Genova volta pagina: con la demolizione finale del viadotto Morandi, crollato nell'agosto 2018 e costato la vita ad oltre 40 persone, la città ligure vuole solo buttarsi tutto alle spalle. E così vogliono fare anche i familiari delle vittime, che quest'oggi hanno visto venire giù ciò che rimaneva del ponte sul quale persero la vita i loro cari e che sarà sostituito da un nuovo viadotto i cui lavori inizieranno a breve. Tra i familiari delle vittime, particolarmente commovente il ricordo di Roberto Battiloro nei confronti del figlio Giovanni, il cameraman napoletano che perse la vita assieme a Matteo Bertonati, Gerardo Esposito e Antonio Stanzione, con i quali stava andando in vacanza prima a Nizza e poi a Barcellona, dove li aspettava la fidanzata di uno di loro.

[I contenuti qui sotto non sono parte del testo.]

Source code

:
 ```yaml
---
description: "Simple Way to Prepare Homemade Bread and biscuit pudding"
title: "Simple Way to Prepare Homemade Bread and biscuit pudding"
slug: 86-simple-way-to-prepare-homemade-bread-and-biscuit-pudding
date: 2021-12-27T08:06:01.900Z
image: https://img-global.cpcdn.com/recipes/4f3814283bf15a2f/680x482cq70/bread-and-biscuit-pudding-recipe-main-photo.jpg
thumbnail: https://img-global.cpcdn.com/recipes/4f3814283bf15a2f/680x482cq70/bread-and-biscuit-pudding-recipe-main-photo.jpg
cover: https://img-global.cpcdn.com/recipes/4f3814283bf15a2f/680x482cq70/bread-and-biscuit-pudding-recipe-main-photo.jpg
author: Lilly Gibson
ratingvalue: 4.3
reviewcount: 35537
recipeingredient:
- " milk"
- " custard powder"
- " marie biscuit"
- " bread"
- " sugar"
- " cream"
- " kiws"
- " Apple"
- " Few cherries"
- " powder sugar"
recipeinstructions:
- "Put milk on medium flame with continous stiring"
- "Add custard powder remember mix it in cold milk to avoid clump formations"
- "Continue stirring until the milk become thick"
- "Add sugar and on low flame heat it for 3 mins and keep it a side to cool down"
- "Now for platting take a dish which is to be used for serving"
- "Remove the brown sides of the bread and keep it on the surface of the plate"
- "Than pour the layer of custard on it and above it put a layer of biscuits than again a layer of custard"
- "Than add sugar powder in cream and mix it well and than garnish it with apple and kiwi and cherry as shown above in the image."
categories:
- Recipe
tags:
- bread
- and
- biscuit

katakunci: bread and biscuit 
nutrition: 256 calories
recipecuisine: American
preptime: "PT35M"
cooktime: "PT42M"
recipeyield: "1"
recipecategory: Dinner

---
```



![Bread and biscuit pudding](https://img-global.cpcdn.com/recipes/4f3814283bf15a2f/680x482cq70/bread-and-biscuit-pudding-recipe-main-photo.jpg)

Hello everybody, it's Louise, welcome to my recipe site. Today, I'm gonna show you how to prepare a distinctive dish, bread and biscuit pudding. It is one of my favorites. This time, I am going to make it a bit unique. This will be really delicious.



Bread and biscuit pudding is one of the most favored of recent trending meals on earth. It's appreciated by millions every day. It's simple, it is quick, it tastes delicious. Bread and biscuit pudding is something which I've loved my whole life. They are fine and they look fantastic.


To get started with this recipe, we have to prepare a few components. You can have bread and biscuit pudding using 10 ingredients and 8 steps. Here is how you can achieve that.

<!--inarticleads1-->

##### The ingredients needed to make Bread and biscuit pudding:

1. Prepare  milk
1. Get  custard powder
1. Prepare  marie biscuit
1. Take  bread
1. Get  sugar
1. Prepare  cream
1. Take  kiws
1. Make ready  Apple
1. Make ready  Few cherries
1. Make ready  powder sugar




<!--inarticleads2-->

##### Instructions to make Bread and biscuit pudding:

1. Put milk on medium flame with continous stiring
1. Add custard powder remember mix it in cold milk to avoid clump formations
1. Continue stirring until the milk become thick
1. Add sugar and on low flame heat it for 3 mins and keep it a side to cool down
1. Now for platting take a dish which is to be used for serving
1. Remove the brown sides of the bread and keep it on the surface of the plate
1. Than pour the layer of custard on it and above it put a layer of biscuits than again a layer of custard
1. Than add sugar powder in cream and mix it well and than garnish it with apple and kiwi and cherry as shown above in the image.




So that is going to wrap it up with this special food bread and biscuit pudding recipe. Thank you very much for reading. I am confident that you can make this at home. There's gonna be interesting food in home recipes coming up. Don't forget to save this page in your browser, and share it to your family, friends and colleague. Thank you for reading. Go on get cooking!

I quattro giovani di Torre del Greco precipitarono durante il crollo del ponte Morandi il 14 agosto 2018 mentre erano a bordo della loro vettura, restando uccisi sul colpo così come tutte le altre vittime di quella immane ed assurda tragedia. E quest'oggi che il ponte è stato definitivamente abbattuto, il padre Roberto ha voluto esprimere il proprio pensiero su Facebook in ricordo del figlio Giovanni:

Noi non crolleremo Gio', nessuna vincita economica, nessun rimborso ci allontanerà' dalla nostra ricerca di fare verità, urlare il bisogno di avere giustizia per te e per le altre 42 vittime. Noi siamo la testimonianza di un ponte che non crollerà, resterà in piedi sino alla fine, fino a quando gli uomini che ti hanno ucciso non marciranno in galera, colpevoli di strage cosciente.